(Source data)
□ □ □ □

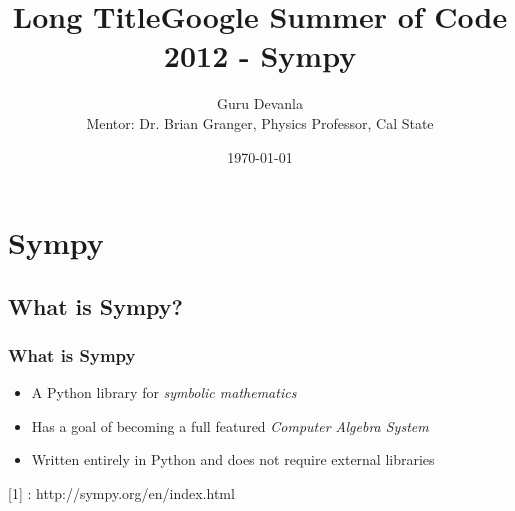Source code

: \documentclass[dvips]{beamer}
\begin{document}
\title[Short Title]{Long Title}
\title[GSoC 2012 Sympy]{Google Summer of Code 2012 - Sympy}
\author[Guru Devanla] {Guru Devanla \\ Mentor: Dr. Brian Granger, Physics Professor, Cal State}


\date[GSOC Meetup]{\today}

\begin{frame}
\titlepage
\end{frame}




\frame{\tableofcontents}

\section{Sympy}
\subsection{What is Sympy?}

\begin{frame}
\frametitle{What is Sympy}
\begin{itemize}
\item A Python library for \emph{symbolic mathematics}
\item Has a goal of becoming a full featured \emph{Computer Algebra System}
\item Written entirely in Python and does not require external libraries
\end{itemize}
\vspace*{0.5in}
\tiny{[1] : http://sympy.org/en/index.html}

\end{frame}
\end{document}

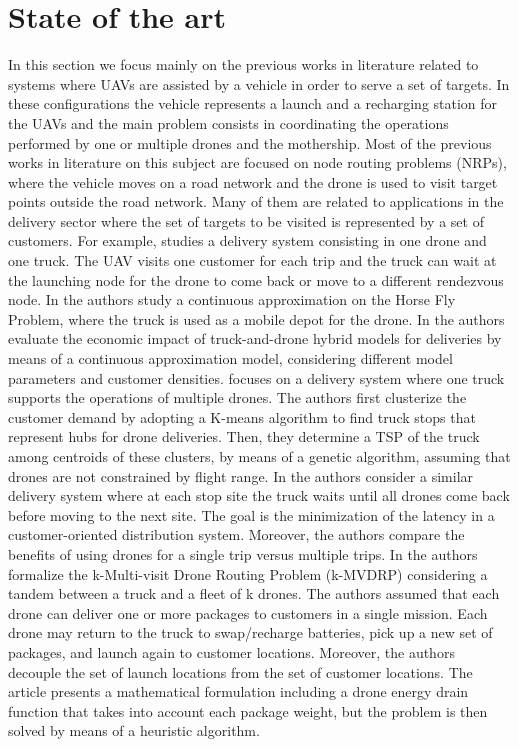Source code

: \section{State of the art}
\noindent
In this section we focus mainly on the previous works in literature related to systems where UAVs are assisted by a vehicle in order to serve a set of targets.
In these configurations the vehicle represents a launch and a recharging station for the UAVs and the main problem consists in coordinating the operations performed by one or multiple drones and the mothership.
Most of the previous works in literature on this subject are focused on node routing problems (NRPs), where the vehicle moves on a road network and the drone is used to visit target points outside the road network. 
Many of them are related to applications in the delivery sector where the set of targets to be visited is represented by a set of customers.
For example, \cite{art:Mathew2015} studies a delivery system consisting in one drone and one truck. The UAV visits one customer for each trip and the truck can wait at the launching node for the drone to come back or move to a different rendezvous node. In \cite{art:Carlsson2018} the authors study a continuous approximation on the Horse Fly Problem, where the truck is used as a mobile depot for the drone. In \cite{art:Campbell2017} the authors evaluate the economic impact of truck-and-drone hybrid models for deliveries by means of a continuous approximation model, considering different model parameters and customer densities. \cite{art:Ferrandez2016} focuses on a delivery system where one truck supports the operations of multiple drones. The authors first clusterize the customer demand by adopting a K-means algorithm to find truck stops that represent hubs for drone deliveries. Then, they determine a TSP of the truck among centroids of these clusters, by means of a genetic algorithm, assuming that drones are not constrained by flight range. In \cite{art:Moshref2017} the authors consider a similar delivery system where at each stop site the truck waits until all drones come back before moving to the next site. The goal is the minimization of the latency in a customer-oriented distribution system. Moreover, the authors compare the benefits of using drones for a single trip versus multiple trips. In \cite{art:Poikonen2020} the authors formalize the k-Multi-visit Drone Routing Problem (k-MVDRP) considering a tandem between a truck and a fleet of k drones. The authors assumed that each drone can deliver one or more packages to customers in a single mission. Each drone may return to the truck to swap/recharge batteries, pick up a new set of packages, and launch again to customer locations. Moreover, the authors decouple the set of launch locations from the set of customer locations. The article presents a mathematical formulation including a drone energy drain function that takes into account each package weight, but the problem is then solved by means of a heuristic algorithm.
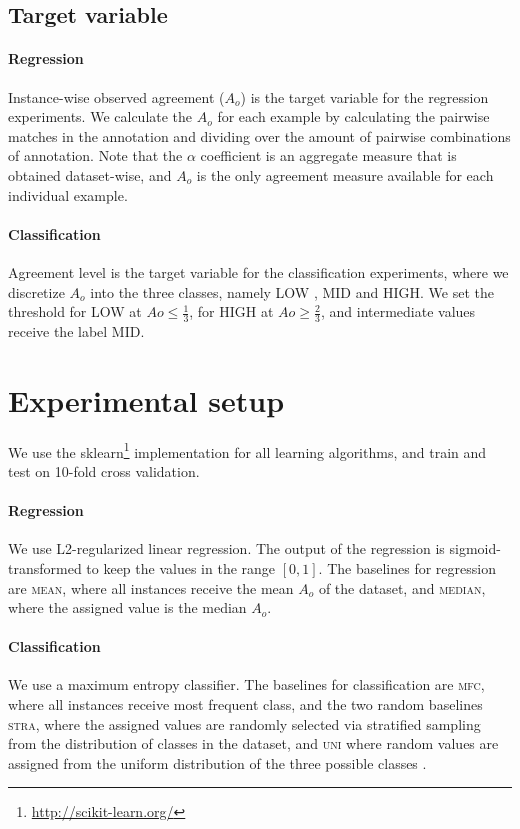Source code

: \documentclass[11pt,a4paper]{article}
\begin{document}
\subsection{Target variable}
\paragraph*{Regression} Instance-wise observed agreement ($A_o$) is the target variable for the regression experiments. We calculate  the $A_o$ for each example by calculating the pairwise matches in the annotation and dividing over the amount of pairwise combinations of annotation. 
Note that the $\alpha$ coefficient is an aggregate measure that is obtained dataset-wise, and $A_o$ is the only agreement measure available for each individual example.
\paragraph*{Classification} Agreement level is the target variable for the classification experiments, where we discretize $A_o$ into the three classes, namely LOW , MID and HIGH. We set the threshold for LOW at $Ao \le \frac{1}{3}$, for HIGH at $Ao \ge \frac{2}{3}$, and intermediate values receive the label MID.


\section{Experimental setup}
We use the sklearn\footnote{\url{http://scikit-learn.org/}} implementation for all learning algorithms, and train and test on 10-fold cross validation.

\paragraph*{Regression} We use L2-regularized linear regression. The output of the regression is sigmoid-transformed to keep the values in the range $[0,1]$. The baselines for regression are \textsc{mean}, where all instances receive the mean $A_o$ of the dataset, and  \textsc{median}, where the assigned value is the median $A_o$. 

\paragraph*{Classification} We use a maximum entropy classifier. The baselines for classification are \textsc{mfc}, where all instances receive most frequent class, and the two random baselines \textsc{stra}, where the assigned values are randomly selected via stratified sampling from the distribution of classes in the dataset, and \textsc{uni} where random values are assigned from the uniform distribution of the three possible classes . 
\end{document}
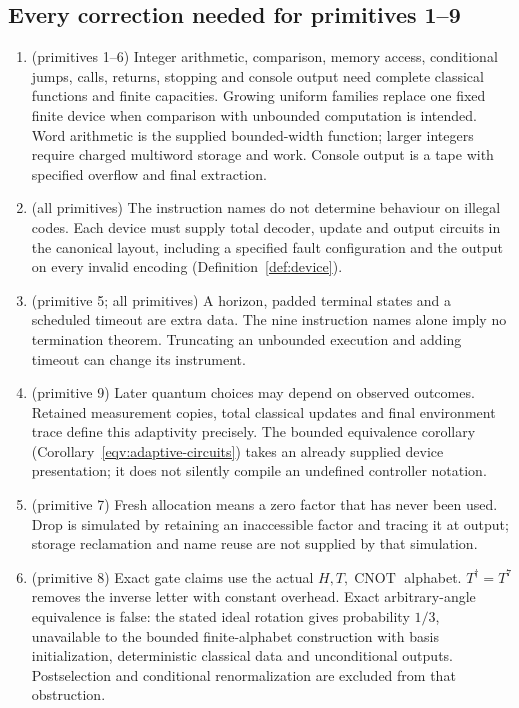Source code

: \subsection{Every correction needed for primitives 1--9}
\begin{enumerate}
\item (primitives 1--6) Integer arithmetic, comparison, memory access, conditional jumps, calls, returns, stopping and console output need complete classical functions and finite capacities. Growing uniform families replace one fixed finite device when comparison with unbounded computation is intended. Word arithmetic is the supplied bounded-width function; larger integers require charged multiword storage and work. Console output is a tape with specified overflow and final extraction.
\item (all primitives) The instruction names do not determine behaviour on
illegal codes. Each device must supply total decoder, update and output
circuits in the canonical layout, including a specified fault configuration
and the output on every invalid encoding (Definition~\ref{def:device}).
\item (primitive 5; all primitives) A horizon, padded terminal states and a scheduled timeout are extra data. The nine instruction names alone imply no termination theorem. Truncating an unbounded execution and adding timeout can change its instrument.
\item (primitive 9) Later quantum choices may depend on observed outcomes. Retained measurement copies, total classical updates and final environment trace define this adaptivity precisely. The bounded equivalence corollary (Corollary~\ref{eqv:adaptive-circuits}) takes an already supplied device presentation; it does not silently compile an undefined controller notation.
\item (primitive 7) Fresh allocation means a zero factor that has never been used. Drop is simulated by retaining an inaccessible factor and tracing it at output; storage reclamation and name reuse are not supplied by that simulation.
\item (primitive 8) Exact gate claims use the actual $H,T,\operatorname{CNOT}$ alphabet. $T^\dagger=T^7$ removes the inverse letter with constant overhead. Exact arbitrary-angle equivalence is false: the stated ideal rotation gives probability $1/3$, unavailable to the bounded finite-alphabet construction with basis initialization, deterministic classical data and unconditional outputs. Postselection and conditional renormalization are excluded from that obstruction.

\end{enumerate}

□ □ □ □

A word-for-word copy of the entries is needed, with no pictures in it.

Source code

: \documentclass[dvips]{beamer}
\begin{document}
\title[Short Title]{Long Title}
\title[GSoC 2012 Sympy]{Google Summer of Code 2012 - Sympy}
\author[Guru Devanla] {Guru Devanla \\ Mentor: Dr. Brian Granger, Physics Professor, Cal State}


\date[GSOC Meetup]{\today}

\begin{frame}
\titlepage
\end{frame}




\frame{\tableofcontents}

\section{Sympy}
\subsection{What is Sympy?}

\begin{frame}
\frametitle{What is Sympy}
\begin{itemize}
\item A Python library for \emph{symbolic mathematics}
\item Has a goal of becoming a full featured \emph{Computer Algebra System}
\item Written entirely in Python and does not require external libraries
\end{itemize}
\vspace*{0.5in}
\tiny{[1] : http://sympy.org/en/index.html}

\end{frame}
\end{document}

Source code

: \section{State of the art}
\noindent
In this section we focus mainly on the previous works in literature related to systems where UAVs are assisted by a vehicle in order to serve a set of targets.
In these configurations the vehicle represents a launch and a recharging station for the UAVs and the main problem consists in coordinating the operations performed by one or multiple drones and the mothership.
Most of the previous works in literature on this subject are focused on node routing problems (NRPs), where the vehicle moves on a road network and the drone is used to visit target points outside the road network. 
Many of them are related to applications in the delivery sector where the set of targets to be visited is represented by a set of customers.
For example, \cite{art:Mathew2015} studies a delivery system consisting in one drone and one truck. The UAV visits one customer for each trip and the truck can wait at the launching node for the drone to come back or move to a different rendezvous node. In \cite{art:Carlsson2018} the authors study a continuous approximation on the Horse Fly Problem, where the truck is used as a mobile depot for the drone. In \cite{art:Campbell2017} the authors evaluate the economic impact of truck-and-drone hybrid models for deliveries by means of a continuous approximation model, considering different model parameters and customer densities. \cite{art:Ferrandez2016} focuses on a delivery system where one truck supports the operations of multiple drones. The authors first clusterize the customer demand by adopting a K-means algorithm to find truck stops that represent hubs for drone deliveries. Then, they determine a TSP of the truck among centroids of these clusters, by means of a genetic algorithm, assuming that drones are not constrained by flight range. In \cite{art:Moshref2017} the authors consider a similar delivery system where at each stop site the truck waits until all drones come back before moving to the next site. The goal is the minimization of the latency in a customer-oriented distribution system. Moreover, the authors compare the benefits of using drones for a single trip versus multiple trips. In \cite{art:Poikonen2020} the authors formalize the k-Multi-visit Drone Routing Problem (k-MVDRP) considering a tandem between a truck and a fleet of k drones. The authors assumed that each drone can deliver one or more packages to customers in a single mission. Each drone may return to the truck to swap/recharge batteries, pick up a new set of packages, and launch again to customer locations. Moreover, the authors decouple the set of launch locations from the set of customer locations. The article presents a mathematical formulation including a drone energy drain function that takes into account each package weight, but the problem is then solved by means of a heuristic algorithm.
Source code

: \documentclass[11pt,a4paper]{article}
\begin{document}
\subsection{Target variable}
\paragraph*{Regression} Instance-wise observed agreement ($A_o$) is the target variable for the regression experiments. We calculate  the $A_o$ for each example by calculating the pairwise matches in the annotation and dividing over the amount of pairwise combinations of annotation. 
Note that the $\alpha$ coefficient is an aggregate measure that is obtained dataset-wise, and $A_o$ is the only agreement measure available for each individual example.
\paragraph*{Classification} Agreement level is the target variable for the classification experiments, where we discretize $A_o$ into the three classes, namely LOW , MID and HIGH. We set the threshold for LOW at $Ao \le \frac{1}{3}$, for HIGH at $Ao \ge \frac{2}{3}$, and intermediate values receive the label MID.


\section{Experimental setup}
We use the sklearn\footnote{\url{http://scikit-learn.org/}} implementation for all learning algorithms, and train and test on 10-fold cross validation.

\paragraph*{Regression} We use L2-regularized linear regression. The output of the regression is sigmoid-transformed to keep the values in the range $[0,1]$. The baselines for regression are \textsc{mean}, where all instances receive the mean $A_o$ of the dataset, and  \textsc{median}, where the assigned value is the median $A_o$. 

\paragraph*{Classification} We use a maximum entropy classifier. The baselines for classification are \textsc{mfc}, where all instances receive most frequent class, and the two random baselines \textsc{stra}, where the assigned values are randomly selected via stratified sampling from the distribution of classes in the dataset, and \textsc{uni} where random values are assigned from the uniform distribution of the three possible classes . 
\end{document}
Source code

: \subsection{Every correction needed for primitives 1--9}
\begin{enumerate}
\item (primitives 1--6) Integer arithmetic, comparison, memory access, conditional jumps, calls, returns, stopping and console output need complete classical functions and finite capacities. Growing uniform families replace one fixed finite device when comparison with unbounded computation is intended. Word arithmetic is the supplied bounded-width function; larger integers require charged multiword storage and work. Console output is a tape with specified overflow and final extraction.
\item (all primitives) The instruction names do not determine behaviour on
illegal codes. Each device must supply total decoder, update and output
circuits in the canonical layout, including a specified fault configuration
and the output on every invalid encoding (Definition~\ref{def:device}).
\item (primitive 5; all primitives) A horizon, padded terminal states and a scheduled timeout are extra data. The nine instruction names alone imply no termination theorem. Truncating an unbounded execution and adding timeout can change its instrument.
\item (primitive 9) Later quantum choices may depend on observed outcomes. Retained measurement copies, total classical updates and final environment trace define this adaptivity precisely. The bounded equivalence corollary (Corollary~\ref{eqv:adaptive-circuits}) takes an already supplied device presentation; it does not silently compile an undefined controller notation.
\item (primitive 7) Fresh allocation means a zero factor that has never been used. Drop is simulated by retaining an inaccessible factor and tracing it at output; storage reclamation and name reuse are not supplied by that simulation.
\item (primitive 8) Exact gate claims use the actual $H,T,\operatorname{CNOT}$ alphabet. $T^\dagger=T^7$ removes the inverse letter with constant overhead. Exact arbitrary-angle equivalence is false: the stated ideal rotation gives probability $1/3$, unavailable to the bounded finite-alphabet construction with basis initialization, deterministic classical data and unconditional outputs. Postselection and conditional renormalization are excluded from that obstruction.

\end{enumerate}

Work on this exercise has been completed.